Data extracts: Begin

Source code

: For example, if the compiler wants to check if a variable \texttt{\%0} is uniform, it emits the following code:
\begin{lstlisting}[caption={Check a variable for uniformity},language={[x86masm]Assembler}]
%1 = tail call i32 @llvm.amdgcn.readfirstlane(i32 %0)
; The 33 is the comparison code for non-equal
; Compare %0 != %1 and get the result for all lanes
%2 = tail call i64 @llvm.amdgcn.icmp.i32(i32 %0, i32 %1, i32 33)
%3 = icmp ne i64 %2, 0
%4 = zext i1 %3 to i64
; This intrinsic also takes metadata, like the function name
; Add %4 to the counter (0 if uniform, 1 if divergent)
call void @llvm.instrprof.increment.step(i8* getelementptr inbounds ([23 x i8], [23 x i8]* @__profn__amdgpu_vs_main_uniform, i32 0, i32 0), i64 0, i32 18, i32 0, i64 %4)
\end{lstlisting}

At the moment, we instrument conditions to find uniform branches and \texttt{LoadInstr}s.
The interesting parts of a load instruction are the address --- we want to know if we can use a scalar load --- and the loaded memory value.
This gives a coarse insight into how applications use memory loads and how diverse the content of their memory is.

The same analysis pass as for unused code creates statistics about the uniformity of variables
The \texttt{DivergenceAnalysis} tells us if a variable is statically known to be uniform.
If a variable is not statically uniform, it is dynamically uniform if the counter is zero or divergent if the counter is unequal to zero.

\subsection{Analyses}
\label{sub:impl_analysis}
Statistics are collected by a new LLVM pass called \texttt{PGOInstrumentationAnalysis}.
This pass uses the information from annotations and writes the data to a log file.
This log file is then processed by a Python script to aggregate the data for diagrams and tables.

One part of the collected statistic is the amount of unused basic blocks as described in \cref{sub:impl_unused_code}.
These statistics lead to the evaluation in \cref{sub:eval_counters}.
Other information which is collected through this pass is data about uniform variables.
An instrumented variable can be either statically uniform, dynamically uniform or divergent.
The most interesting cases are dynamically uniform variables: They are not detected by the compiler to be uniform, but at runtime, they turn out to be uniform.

Data extracts: End

**Problem to work on**
From the preceding material, count every line that contains the word "unused". Reply with the number only.

**Completed exercise**
2